A current leader and two former leaders of a Japanese agricultural company based in Ecuador have been accused of human trafficking and exploitation, the South American country’s prosecution announced Thursday.

A judge banned the three people, Ecuadorians, from leaving the country and placed them under electronic surveillance. “In addition, she ordered the ban on the alienation of movable and immovable property in the name of the company Furukawa to guarantee possible comprehensive reparations to the victims,” ​​said the prosecutor’s office.

Furukawa, present in Ecuador since 1963, grows and processes abaca, a species of banana whose very resistant fibers are used to make fine paper or in the automotive industry.

The company, a subsidiary of the Japanese FPC Marketing, was denounced for having promoted “unworthy, precarious and inhuman living, housing and working conditions”, according to the prosecution.

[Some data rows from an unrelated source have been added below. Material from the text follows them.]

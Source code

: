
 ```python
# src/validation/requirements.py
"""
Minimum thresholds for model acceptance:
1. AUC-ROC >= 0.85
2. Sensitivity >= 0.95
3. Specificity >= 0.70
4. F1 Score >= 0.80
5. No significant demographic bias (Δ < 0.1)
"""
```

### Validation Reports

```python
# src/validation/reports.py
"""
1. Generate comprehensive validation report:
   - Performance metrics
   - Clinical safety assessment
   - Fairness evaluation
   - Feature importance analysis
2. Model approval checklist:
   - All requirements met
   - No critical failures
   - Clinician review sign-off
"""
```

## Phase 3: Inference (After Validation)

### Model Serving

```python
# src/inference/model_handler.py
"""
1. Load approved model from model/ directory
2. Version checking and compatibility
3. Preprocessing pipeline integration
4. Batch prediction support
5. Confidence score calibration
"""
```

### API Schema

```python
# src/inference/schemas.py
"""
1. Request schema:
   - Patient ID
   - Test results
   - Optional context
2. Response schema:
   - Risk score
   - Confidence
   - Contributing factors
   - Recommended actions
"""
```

120 former employees compensated

A report by the People’s Defender, the Ecuadorian Ombudsman, compared these conditions to “a contemporary form of slavery,” recalls the prosecution in its press release.

Former workers accuse Furukawa of violating human rights and forcing its workers to work in inhumane conditions on its plantations, where entire families, including children, work.

A constitutional judge last April condemned the company to compensate some 120 former employees for an amount not yet fixed, and to hand over five hectares of land to each of them.

The company, considered the main producer of abaca in Ecuador, owns some 23,000 hectares spread over 32 farms located in three coastal provinces.

Ecuador is the world’s second largest producer of abaca. The sale of abaca fiber generated $ 32.7 million in 2020. From January to August 2021, sales reached $ 24.3 million.